TASK TO CARRY OUT » Lines of the listing that contain "Toolbox" need to be copied.

-------- PROVIDED ENTRIES

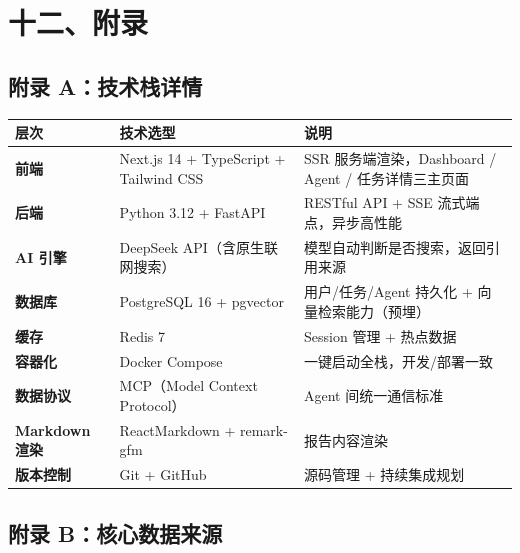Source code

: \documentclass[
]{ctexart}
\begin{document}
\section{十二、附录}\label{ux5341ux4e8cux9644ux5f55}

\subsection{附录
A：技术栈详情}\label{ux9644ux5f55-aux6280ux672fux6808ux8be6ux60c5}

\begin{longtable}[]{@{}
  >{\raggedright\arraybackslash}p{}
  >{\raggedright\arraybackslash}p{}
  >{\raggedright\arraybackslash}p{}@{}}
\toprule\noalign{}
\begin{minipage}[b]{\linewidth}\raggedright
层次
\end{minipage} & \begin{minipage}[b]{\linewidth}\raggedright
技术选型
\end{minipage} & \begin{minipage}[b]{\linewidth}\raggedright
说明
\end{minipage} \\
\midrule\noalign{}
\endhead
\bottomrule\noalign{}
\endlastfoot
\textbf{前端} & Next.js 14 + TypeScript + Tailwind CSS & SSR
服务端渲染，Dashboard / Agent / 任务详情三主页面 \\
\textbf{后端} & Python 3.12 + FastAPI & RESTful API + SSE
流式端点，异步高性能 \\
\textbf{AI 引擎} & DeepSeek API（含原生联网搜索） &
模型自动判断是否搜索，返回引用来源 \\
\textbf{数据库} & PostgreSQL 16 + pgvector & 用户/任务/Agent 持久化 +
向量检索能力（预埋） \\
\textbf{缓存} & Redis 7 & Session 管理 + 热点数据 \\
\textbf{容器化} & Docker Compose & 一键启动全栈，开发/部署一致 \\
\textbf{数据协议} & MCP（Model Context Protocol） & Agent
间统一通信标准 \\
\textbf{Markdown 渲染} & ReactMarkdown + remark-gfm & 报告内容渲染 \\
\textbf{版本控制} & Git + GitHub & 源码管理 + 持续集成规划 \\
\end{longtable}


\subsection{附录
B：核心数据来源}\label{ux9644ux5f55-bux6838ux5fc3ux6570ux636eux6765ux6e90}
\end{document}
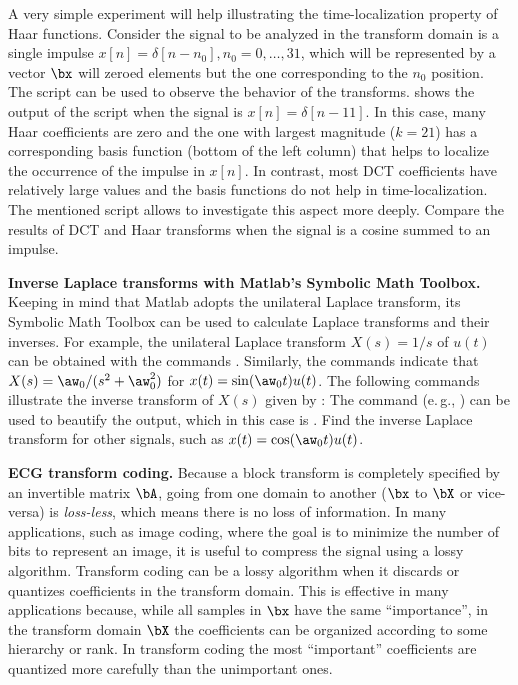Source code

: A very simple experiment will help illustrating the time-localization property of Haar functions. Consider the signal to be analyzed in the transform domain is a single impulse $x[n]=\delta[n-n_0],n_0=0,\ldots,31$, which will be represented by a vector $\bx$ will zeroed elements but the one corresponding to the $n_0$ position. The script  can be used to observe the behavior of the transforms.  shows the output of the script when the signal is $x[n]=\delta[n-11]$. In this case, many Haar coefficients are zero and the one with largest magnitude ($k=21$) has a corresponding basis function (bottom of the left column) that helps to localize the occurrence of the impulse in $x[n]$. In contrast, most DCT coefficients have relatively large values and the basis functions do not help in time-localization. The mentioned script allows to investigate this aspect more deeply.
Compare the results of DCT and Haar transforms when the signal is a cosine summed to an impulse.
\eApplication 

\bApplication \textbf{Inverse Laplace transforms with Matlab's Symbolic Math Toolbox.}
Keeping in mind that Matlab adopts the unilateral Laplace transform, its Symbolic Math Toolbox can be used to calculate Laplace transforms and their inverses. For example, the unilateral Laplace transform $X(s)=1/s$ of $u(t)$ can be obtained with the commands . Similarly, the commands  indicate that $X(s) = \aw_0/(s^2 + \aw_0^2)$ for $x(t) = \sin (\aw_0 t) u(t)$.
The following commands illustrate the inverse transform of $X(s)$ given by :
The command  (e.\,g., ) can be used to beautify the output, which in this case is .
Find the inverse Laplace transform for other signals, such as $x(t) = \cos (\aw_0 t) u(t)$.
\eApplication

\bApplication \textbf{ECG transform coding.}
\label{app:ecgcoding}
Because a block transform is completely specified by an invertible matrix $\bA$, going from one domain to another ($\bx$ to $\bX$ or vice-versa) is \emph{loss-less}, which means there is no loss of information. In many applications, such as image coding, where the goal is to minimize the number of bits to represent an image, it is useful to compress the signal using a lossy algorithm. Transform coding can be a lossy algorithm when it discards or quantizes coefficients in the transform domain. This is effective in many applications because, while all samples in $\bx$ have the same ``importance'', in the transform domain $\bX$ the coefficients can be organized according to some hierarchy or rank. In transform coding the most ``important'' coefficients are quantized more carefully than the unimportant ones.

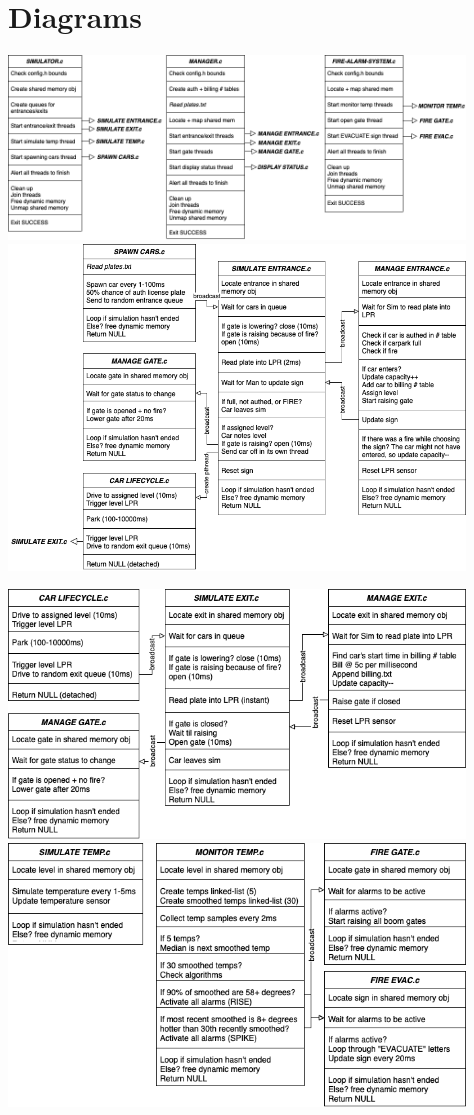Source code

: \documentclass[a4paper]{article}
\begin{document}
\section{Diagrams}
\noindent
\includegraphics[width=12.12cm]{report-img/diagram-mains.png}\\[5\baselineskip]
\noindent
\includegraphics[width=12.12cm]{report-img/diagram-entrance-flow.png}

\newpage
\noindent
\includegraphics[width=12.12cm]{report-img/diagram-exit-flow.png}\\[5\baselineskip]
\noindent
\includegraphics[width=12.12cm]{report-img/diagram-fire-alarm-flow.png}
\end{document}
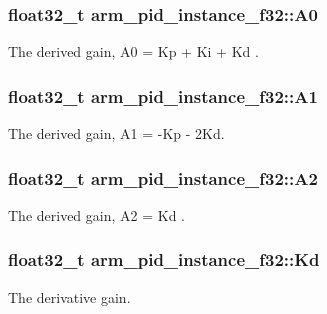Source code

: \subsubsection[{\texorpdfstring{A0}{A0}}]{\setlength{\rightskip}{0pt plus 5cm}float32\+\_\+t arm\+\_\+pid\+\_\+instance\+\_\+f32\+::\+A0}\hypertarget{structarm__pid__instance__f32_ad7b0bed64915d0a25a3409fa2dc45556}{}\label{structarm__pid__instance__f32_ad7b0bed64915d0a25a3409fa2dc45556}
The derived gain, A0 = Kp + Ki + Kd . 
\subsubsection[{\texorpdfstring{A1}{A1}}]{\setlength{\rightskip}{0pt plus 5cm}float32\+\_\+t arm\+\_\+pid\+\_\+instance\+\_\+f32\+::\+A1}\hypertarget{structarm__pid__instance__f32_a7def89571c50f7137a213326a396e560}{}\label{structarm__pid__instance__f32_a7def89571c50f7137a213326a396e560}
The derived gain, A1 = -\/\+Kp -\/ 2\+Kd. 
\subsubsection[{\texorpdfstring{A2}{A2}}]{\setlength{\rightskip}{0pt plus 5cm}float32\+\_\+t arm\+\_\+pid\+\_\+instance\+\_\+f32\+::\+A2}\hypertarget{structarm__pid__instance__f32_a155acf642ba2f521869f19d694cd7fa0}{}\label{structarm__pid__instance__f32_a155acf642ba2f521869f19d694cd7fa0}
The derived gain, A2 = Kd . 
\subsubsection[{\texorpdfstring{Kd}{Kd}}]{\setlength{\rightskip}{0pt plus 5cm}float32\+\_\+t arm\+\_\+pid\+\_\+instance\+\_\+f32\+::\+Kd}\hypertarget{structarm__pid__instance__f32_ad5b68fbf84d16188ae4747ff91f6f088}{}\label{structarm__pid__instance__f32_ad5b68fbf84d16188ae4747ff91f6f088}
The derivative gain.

----------------

PROBLEM SOLUTION »
\bApplication \textbf{Inverse Laplace transforms with Matlab's Symbolic Math Toolbox.}
Keeping in mind that Matlab adopts the unilateral Laplace transform, its Symbolic Math Toolbox can be used to calculate Laplace transforms and their inverses. For example, the unilateral Laplace transform $X(s)=1/s$ of $u(t)$ can be obtained with the commands . Similarly, the commands  indicate that $X(s) = \aw_0/(s^2 + \aw_0^2)$ for $x(t) = \sin (\aw_0 t) u(t)$.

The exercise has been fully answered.